Record set: Begin

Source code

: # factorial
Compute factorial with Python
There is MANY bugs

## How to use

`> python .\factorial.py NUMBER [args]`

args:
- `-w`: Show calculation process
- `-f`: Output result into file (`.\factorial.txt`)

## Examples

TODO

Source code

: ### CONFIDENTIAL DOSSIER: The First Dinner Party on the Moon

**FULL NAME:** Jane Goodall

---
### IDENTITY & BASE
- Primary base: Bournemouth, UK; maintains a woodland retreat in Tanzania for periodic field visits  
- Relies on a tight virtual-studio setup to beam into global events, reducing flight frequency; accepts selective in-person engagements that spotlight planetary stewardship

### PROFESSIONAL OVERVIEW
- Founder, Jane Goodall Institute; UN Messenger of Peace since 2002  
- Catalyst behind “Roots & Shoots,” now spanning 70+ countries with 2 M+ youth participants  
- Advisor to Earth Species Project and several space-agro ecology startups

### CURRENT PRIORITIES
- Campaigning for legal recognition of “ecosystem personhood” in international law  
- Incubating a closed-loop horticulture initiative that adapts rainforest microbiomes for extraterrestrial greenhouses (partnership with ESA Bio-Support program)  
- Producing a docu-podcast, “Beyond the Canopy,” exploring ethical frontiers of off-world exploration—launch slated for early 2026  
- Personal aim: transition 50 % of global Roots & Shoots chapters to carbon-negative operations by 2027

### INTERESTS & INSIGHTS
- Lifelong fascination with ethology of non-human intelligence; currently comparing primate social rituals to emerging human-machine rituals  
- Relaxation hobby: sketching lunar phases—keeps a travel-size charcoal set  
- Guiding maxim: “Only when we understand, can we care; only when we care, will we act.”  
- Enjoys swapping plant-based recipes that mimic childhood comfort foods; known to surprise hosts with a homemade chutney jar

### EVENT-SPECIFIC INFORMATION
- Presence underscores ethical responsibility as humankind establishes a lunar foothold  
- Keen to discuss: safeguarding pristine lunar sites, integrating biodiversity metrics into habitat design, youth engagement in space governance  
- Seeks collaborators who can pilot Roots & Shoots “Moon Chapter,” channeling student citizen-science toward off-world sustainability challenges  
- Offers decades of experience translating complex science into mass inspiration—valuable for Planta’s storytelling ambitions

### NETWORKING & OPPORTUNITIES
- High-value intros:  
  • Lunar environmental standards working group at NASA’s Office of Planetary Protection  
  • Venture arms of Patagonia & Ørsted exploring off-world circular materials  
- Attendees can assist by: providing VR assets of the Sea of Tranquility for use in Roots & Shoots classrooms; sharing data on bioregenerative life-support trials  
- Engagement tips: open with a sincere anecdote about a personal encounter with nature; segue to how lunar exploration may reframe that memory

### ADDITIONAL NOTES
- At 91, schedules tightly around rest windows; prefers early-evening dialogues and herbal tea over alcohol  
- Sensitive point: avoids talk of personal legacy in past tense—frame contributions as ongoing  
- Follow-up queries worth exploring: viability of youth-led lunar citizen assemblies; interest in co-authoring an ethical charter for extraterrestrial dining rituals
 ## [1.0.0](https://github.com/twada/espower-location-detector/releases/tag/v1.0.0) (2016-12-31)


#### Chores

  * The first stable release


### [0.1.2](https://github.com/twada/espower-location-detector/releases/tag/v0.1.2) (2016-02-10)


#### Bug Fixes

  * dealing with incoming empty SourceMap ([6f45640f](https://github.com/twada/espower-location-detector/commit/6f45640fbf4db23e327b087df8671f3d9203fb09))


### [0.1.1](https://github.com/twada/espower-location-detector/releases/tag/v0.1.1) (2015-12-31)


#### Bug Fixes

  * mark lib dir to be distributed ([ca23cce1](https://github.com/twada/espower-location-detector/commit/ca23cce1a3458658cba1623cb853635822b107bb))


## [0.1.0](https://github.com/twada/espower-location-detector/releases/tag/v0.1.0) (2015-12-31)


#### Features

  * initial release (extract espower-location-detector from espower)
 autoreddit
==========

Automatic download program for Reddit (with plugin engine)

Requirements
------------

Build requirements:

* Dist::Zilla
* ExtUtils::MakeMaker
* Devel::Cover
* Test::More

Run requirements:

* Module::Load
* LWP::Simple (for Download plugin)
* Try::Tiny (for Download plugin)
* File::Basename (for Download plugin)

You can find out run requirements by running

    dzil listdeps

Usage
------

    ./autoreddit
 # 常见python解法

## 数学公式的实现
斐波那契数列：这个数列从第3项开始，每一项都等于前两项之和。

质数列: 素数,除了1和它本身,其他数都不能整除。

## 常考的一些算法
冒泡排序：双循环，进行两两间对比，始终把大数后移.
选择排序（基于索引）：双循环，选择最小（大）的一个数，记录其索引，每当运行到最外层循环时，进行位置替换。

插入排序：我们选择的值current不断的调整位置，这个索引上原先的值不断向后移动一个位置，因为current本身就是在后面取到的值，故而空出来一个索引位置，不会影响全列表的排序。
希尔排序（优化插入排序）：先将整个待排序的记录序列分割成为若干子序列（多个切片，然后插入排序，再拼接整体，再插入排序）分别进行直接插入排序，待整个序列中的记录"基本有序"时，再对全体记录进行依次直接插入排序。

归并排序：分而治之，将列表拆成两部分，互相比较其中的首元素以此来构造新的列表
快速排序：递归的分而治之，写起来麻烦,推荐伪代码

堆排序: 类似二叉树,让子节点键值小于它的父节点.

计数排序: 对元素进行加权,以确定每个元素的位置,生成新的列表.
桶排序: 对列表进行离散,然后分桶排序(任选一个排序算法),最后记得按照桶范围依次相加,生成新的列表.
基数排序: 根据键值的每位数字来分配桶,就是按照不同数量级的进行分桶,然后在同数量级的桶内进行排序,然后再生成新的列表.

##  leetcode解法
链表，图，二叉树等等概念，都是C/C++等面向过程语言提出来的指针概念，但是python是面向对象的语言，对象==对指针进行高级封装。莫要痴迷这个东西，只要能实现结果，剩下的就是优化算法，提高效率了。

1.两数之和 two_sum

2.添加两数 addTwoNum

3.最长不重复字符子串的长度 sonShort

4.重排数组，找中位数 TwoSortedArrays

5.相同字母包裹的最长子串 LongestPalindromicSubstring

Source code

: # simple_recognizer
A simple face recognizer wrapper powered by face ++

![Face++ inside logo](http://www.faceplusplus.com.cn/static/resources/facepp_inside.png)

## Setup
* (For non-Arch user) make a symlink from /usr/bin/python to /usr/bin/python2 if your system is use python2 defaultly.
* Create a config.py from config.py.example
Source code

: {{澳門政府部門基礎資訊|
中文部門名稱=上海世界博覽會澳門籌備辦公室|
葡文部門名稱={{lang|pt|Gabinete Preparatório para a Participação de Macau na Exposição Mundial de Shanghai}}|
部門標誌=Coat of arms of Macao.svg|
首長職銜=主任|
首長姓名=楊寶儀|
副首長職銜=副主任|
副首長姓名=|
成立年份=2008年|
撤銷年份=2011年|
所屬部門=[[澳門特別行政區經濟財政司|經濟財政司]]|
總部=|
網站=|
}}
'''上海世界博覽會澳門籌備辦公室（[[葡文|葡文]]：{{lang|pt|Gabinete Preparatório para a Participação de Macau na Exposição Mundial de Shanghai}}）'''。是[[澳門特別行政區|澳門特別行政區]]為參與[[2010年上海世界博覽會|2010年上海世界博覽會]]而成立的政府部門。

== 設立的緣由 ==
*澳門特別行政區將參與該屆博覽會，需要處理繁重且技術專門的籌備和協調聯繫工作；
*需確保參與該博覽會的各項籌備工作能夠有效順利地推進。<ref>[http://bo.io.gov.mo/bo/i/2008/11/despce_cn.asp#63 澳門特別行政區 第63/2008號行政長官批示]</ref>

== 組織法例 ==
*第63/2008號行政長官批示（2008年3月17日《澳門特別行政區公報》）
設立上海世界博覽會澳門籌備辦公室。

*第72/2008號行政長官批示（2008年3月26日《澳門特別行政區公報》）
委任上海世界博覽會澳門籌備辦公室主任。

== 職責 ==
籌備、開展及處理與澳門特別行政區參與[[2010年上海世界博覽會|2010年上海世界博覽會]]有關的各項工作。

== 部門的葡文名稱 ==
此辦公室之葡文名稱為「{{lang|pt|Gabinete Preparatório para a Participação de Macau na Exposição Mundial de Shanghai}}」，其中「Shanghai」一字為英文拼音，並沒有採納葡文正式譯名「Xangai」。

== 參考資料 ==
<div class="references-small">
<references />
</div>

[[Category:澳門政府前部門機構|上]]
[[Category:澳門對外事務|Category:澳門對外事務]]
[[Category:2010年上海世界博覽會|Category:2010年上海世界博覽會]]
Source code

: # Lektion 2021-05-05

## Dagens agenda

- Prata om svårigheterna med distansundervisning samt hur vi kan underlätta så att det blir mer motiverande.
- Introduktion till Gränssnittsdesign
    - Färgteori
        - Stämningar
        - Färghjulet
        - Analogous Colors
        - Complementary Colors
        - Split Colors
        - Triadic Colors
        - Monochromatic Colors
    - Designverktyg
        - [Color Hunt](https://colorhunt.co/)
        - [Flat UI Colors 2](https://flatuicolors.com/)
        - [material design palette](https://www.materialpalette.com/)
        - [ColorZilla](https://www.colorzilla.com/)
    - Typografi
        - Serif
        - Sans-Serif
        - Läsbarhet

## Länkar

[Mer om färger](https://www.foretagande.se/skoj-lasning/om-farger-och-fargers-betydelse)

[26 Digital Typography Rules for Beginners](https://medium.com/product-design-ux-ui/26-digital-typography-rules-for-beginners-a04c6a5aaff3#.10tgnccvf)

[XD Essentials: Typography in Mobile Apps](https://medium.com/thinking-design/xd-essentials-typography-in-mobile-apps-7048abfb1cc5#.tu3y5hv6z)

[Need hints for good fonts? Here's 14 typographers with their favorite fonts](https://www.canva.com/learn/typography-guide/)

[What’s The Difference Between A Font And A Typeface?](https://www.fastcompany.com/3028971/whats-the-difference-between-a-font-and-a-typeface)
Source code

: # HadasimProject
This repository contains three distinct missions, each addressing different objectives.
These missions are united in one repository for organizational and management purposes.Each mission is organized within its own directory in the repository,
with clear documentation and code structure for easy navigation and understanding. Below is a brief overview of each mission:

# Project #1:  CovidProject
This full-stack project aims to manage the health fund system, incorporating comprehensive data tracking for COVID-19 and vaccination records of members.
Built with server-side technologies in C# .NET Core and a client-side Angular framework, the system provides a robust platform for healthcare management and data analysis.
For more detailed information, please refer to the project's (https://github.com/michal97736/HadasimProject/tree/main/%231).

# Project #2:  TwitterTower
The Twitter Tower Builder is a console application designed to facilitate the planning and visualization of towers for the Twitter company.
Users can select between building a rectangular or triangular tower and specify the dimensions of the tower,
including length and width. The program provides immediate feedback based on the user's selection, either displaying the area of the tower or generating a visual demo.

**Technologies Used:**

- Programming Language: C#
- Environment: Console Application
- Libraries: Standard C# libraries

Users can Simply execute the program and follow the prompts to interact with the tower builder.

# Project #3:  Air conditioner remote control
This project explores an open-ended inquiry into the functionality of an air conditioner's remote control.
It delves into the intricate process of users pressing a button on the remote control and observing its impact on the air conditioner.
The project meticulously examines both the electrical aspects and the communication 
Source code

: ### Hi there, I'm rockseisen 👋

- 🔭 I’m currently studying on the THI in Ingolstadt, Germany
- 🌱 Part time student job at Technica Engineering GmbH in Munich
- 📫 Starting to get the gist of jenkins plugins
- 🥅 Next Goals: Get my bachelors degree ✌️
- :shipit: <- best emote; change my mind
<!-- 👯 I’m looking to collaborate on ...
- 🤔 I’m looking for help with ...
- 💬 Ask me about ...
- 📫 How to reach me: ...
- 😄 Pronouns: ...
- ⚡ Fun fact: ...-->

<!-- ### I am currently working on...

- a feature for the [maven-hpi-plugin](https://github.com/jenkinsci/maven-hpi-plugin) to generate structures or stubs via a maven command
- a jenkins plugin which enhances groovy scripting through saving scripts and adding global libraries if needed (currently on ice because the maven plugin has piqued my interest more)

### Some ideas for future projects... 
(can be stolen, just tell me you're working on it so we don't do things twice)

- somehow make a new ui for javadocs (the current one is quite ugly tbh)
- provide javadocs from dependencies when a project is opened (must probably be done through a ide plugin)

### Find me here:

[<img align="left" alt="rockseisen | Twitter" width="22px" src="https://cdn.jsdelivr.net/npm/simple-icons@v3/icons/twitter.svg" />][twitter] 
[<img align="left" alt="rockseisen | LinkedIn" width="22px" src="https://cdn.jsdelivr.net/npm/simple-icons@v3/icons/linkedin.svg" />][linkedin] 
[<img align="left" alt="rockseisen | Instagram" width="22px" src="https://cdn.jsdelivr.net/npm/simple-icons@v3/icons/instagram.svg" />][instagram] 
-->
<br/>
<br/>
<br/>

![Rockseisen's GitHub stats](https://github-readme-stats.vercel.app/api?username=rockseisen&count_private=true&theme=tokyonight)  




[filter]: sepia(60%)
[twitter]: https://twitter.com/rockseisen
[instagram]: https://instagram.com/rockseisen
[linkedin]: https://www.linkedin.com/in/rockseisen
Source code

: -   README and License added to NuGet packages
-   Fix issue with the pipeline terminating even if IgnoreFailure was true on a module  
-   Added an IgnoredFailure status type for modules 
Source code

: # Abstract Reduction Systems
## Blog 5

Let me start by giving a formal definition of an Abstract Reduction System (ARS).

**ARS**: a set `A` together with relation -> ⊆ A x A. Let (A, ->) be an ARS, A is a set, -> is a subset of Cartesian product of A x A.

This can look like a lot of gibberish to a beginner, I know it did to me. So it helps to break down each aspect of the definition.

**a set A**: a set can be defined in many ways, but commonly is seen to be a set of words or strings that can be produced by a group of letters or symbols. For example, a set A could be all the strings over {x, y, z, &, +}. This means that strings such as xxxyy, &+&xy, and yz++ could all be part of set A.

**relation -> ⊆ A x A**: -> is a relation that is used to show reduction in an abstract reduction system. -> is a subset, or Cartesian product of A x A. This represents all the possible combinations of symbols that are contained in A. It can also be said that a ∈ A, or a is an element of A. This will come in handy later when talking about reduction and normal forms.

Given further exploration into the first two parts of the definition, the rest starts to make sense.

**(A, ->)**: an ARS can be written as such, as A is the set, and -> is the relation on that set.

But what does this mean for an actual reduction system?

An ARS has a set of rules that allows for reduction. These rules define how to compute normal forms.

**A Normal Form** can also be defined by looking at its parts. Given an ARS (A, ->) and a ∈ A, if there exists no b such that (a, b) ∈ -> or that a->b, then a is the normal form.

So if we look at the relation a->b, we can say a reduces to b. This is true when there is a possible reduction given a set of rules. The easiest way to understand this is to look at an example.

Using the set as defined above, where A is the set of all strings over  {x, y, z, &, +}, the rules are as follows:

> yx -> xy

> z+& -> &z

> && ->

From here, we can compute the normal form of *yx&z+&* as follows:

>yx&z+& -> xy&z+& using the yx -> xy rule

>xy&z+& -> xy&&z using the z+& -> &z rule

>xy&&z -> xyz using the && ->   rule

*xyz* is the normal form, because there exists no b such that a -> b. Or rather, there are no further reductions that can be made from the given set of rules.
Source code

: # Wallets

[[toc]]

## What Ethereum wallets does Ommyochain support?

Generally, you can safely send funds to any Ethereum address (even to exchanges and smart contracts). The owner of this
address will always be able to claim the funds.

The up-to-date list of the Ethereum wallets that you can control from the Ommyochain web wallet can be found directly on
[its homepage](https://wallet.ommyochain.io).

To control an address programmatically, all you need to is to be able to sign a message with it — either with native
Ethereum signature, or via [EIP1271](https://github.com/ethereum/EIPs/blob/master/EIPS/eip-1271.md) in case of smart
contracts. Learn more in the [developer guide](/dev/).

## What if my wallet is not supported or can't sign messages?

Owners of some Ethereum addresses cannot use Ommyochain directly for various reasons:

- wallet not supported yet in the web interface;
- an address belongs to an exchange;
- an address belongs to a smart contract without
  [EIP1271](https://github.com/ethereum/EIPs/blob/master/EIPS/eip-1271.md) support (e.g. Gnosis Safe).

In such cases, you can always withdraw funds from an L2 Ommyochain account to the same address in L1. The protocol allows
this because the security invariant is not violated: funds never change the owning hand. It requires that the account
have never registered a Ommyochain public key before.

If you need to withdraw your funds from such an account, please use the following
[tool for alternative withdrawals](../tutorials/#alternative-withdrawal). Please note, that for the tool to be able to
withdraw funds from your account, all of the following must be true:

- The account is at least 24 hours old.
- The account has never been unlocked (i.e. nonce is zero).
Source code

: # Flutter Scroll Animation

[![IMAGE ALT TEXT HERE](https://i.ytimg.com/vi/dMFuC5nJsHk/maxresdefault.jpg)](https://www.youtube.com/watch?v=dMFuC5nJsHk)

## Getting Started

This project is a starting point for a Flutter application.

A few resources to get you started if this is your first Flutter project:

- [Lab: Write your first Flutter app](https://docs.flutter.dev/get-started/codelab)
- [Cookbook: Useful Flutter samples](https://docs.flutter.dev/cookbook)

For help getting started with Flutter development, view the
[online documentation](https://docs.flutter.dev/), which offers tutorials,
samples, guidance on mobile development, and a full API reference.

Record set: End

*Exercise directions:*
Every line of the listing that includes "defined" must be shown.

*Written answer:*
**a set A**: a set can be defined in many ways, but commonly is seen to be a set of words or strings that can be produced by a group of letters or symbols. For example, a set A could be all the strings over {x, y, z, &, +}. This means that strings such as xxxyy, &+&xy, and yz++ could all be part of set A.
**A Normal Form** can also be defined by looking at its parts. Given an ARS (A, ->) and a ∈ A, if there exists no b such that (a, b) ∈ -> or that a->b, then a is the normal form.
Using the set as defined above, where A is the set of all strings over  {x, y, z, &, +}, the rules are as follows:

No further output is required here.